TASK STATEMENT: A word-for-word transcription of the data below is required.

Stored data:
········

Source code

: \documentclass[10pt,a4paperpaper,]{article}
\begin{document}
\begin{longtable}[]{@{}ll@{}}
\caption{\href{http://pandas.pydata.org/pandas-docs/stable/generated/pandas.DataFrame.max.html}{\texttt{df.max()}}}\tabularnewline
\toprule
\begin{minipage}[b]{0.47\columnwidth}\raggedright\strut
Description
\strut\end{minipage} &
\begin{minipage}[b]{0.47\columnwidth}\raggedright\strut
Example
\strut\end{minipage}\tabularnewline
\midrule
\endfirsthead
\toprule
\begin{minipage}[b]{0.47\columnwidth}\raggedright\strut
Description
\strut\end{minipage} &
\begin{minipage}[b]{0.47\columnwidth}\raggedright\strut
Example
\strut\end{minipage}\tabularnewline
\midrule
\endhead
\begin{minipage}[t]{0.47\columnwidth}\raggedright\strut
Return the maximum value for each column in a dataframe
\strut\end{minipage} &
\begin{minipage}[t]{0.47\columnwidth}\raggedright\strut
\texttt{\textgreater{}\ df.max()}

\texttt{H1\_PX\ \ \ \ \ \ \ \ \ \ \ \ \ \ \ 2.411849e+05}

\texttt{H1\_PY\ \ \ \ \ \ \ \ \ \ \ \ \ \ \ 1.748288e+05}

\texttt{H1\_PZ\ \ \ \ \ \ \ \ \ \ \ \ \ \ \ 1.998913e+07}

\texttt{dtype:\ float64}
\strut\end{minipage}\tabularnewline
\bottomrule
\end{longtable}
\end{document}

········

WRITTEN ANSWER:
Source code

: \documentclass[10pt,a4paperpaper,]{article}
\begin{document}
\begin{longtable}[]{@{}ll@{}}
\caption{\href{http://pandas.pydata.org/pandas-docs/stable/generated/pandas.DataFrame.max.html}{\texttt{df.max()}}}\tabularnewline
\toprule
\begin{minipage}[b]{0.47\columnwidth}\raggedright\strut
Description
\strut\end{minipage} &
\begin{minipage}[b]{0.47\columnwidth}\raggedright\strut
Example
\strut\end{minipage}\tabularnewline
\midrule
\endfirsthead
\toprule
\begin{minipage}[b]{0.47\columnwidth}\raggedright\strut
Description
\strut\end{minipage} &
\begin{minipage}[b]{0.47\columnwidth}\raggedright\strut
Example
\strut\end{minipage}\tabularnewline
\midrule
\endhead
\begin{minipage}[t]{0.47\columnwidth}\raggedright\strut
Return the maximum value for each column in a dataframe
\strut\end{minipage} &
\begin{minipage}[t]{0.47\columnwidth}\raggedright\strut
\texttt{\textgreater{}\ df.max()}

\texttt{H1\_PX\ \ \ \ \ \ \ \ \ \ \ \ \ \ \ 2.411849e+05}

\texttt{H1\_PY\ \ \ \ \ \ \ \ \ \ \ \ \ \ \ 1.748288e+05}

\texttt{H1\_PZ\ \ \ \ \ \ \ \ \ \ \ \ \ \ \ 1.998913e+07}

\texttt{dtype:\ float64}
\strut\end{minipage}\tabularnewline
\bottomrule
\end{longtable}
\end{document}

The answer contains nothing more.